When thinking of Paleontology, one doesn’t usually think of owl pellets and rodents. But at Terry Labs on the campus of Oregon State University, Rebecca Terry, associate professor in the Integrative Biology Department, conducts palaeoecological research on desert small mammals.
Terry says, “While OSU has never had a coordinated paleontology program, we have had – and continue to have – researchers who do a wide range of paleo-related work.”
From palaeobotanical research focusing on the evolution of plants to the study of ancient insects preserved in amber, there are research professionals doing exciting work in many different departments on campus. Terry is a conservation paleobiologist, meaning she applies information from the paleontological record to current conservation and restoration issues, like climate change.
Terry’s research looks at the fossils of small mammals and birds to discover how they previously responded to climate changes over time. By looking at which species survived or disappeared across periods of past climate warming, she can get a glimpse at what may lie ahead for species today.
“If we can then figure out what ecological traits are shared by those who thrived versus those who did not, we can look at the species we have today through that same lens and perhaps better identify which ones might be expected to fare well or fare poorly under future warming scenarios,” Terry said.
One of the most important of their research findings is the novelty of the flow of energy within the Great Basin Desert ecosystems. The research points to a loss of energy from typical species, which may point to a loss of resources in the area. The animals that can live in a range of habitats and eat a variety of food are doing well, whereas specialized animals are faring more poorly.
“That is actually counterintuitive, since many of the specialists we have in our system are species like Kangaroo Rats, which are highly adapted to warm and dry conditions,” Terry said. “Thus, one might expect that they would thrive under a scenario of warming and drying – a pattern we do see with past episodes of warming in the middle Holocene some 8,000 years ago.”
The hypothesis that the team has currently, supported by their work with stable isotopes, is that the decline is due to a habitat change that was brought about by the accidental introduction, in the late 1800s, of Cheatgrass, an invasive species that has spread rapidly over time. The team continues to test this hypothesis.
Helping with Education
The thing that most distinguishes Terry Labs from other research is that they work with the fossilized remains of owl pellets. When owls and other raptors eat, they regurgitate the undigestible parts of the small mammals that make up their diet. The pellets will build up in areas like caves, and become fossilized in the sediment. Terry says that owl pellets represent spectacular fossil records.
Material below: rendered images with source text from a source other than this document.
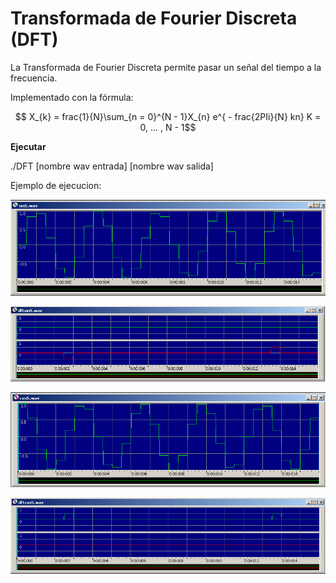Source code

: # Transformada de Fourier Discreta (DFT)

La Transformada de Fourier Discreta permite pasar un señal del tiempo 
a la frecuencia.

Implementado con la fórmula:

$$ X_{k} = frac{1}{N}\sum_{n = 0}^{N - 1}X_{n} e^{ - frac{2PIi}{N} kn} K = 0, ... , N - 1$$ 


**Ejecutar**

./DFT [nombre wav entrada] [nombre wav salida]

Ejemplo de ejecucion: 

![Seno](../DFT/sin5.png)

![DFT Seno](../DFT/dftsin5.png)

![Coseno](../DFT/cos5.png)

![DFT Coseno](../DFT/dftcos5.png)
Not only does her lab study fossilized owl pellets, but they also use recent excrement as part of their outreach to the community.
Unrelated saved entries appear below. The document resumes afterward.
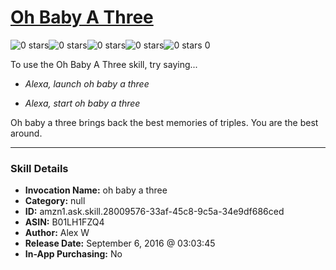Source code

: # [Oh Baby A Three](http://alexa.amazon.com/#skills/amzn1.ask.skill.28009576-33af-45c8-9c5a-34e9df686ced)
![0 stars](../../images/ic_star_border_black_18dp_1x.png)![0 stars](../../images/ic_star_border_black_18dp_1x.png)![0 stars](../../images/ic_star_border_black_18dp_1x.png)![0 stars](../../images/ic_star_border_black_18dp_1x.png)![0 stars](../../images/ic_star_border_black_18dp_1x.png) 0

To use the Oh Baby A Three skill, try saying...

* *Alexa, launch oh baby a three*

* *Alexa, start oh baby a three*

Oh baby a three brings back the best memories of triples. You are the best around.

***

### Skill Details

* **Invocation Name:** oh baby a three
* **Category:** null
* **ID:** amzn1.ask.skill.28009576-33af-45c8-9c5a-34e9df686ced
* **ASIN:** B01LH1FZQ4
* **Author:** Alex W
* **Release Date:** September 6, 2016 @ 03:03:45
* **In-App Purchasing:** No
“We love engaging in outreach and opening people’s eyes to how cool owl pellets are and how people can use modern and fossil ‘death-assemblages’ to answer conservation-related questions,” Terry says.
Part of the outreach involves going to elementary schools and having school-children help dissect the pellets and discover what the owl ate that day. The data gathered in these studies by the children and the team help to show the researchers the biodiversity of the areas. Terry says that owls are fabulous at catching species whose movements humans aren’t able to easily track.
“Species like shrews, for example” Terry explains. “Shrews are tiny cryptic species that are really hard to catch, so we just don’t know that much about them. But owls eat them and so they turn up in owl pellets much more often than in traps.”
All of the collected data from these outreach sessions with school children are recorded for use in further research.
“We keep track of that information in a database as part of our PelletMap project, and are using data generated by kids to create small mammal species distribution maps for the Pacific Northwest,” she says. “The kids and teachers, as well as pellet donors [people who go into caves and find owl pellets], have access to this map and have enjoyed being our partner scientists in generating this knowledge.”
Paleontologists Aren’t What You Think
Terry hopes that through her lab’s outreach people will see how important paleontology still is to the world and how much we can learn from history.
“People often have an outdated dusty image of what a paleontologist is, what they do, and what they look like,” she says. “We also engage in outreach because it gives us an excellent opportunity to actively work to challenge those stereotypes, celebrate the diversity we as a lab represent, and showcase paleontology and paleontologists in the 21st century.”
Incidentally, if you have a pile of owl pellets sitting around somewhere on your property, Terry Labs would be happy to take them off your hands for use as part of this research. They will even pay for the shipping to get the pellets to the lab.